Money Market Instruments

The money market instruments are amongst the safest forms of investment in the United States because the principals of these forms of investment are assured. The money market instruments are normally provided in the minimum denomination of $1 million.

The term periods of the money market instruments could vary from a single day to a year itself. However the most commonly observed term periods are three months or less. The money market instruments are often sold in active secondary markets before they mature.

Banker's Acceptance

The Banker's Acceptance is a form of money market instrument.
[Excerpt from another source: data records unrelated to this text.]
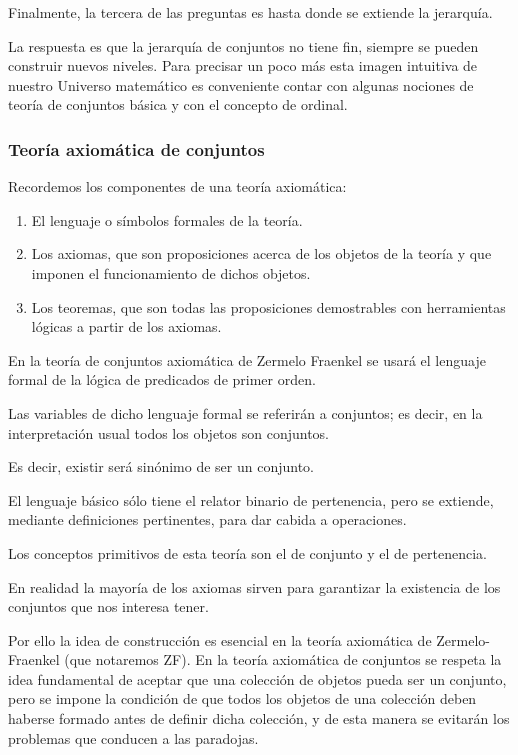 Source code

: Finalmente, la tercera de las preguntas es hasta donde se extiende
la jerarquía. 

La respuesta es que la jerarquía de conjuntos no tiene fin, siempre
se pueden construir nuevos niveles. Para precisar un poco más esta
imagen intuitiva de nuestro Universo matemático es conveniente contar
con algunas nociones de teoría de conjuntos básica y con el concepto
de ordinal. 

\subsubsection{Teoría axiomática de conjuntos }

Recordemos los componentes de una teoría axiomática: 
\begin{enumerate}
\item El lenguaje o símbolos formales de la teoría. 
\item Los axiomas, que son proposiciones acerca de los objetos de la teoría
y que imponen el funcionamiento de dichos objetos. 
\item Los teoremas, que son todas las proposiciones demostrables con herramientas
lógicas a partir de los axiomas. 
\end{enumerate}
En la teoría de conjuntos axiomática de Zermelo Fraenkel se usará
el lenguaje formal de la lógica de predicados de primer orden. 

Las variables de dicho lenguaje formal se referirán a conjuntos; es
decir, en la interpretación usual todos los objetos son conjuntos.

Es decir, existir será sinónimo de ser un conjunto.

El lenguaje básico sólo tiene el relator binario de pertenencia, pero
se extiende, mediante definiciones pertinentes, para dar cabida a
operaciones. 

Los conceptos primitivos de esta teoría son el de conjunto y el de
pertenencia. 

En realidad la mayoría de los axiomas sirven para garantizar la existencia
de los conjuntos que nos interesa tener. 

Por ello la idea de construcción es esencial en la teoría axiomática
de Zermelo-Fraenkel (que notaremos ZF). En la teoría axiomática de
conjuntos se respeta la idea fundamental de aceptar que una colección
de objetos pueda ser un conjunto, pero se impone la condición de que
todos los objetos de una colección deben haberse formado antes de
definir dicha colección, y de esta manera se evitarán los problemas
que conducen a las paradojas.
It is basically a draft provided by a bank that could be used as a form of payment just like a cashier's check for example.

Certificate of Deposit

These are time deposits, in banks, that have a fixed date of maturity. The certificates of deposit that have comparatively bigger denominations are eligible to be sold off prior to maturity.

Repurchase Agreements

The Repurchase Agreements are primarily subscribed by government securities and are essentially short-term notes. These have term periods not exceeding two weeks. Quite often the holder of securities sells them to investors after which they agree on either a specified rate or date at which the securities may be bought back.

Commercial Paper

The Commercial Papers are promissory notes that are not secured. The term periods of these money market instruments are normally ranging from a day to 270 days. Under normal circumstances the commercial papers are sold at less than face value.

Eurodollar Deposit

The Eurodollar Deposits are made in the currency of the United States in the banks or branches of the banks that are operating outside the United States.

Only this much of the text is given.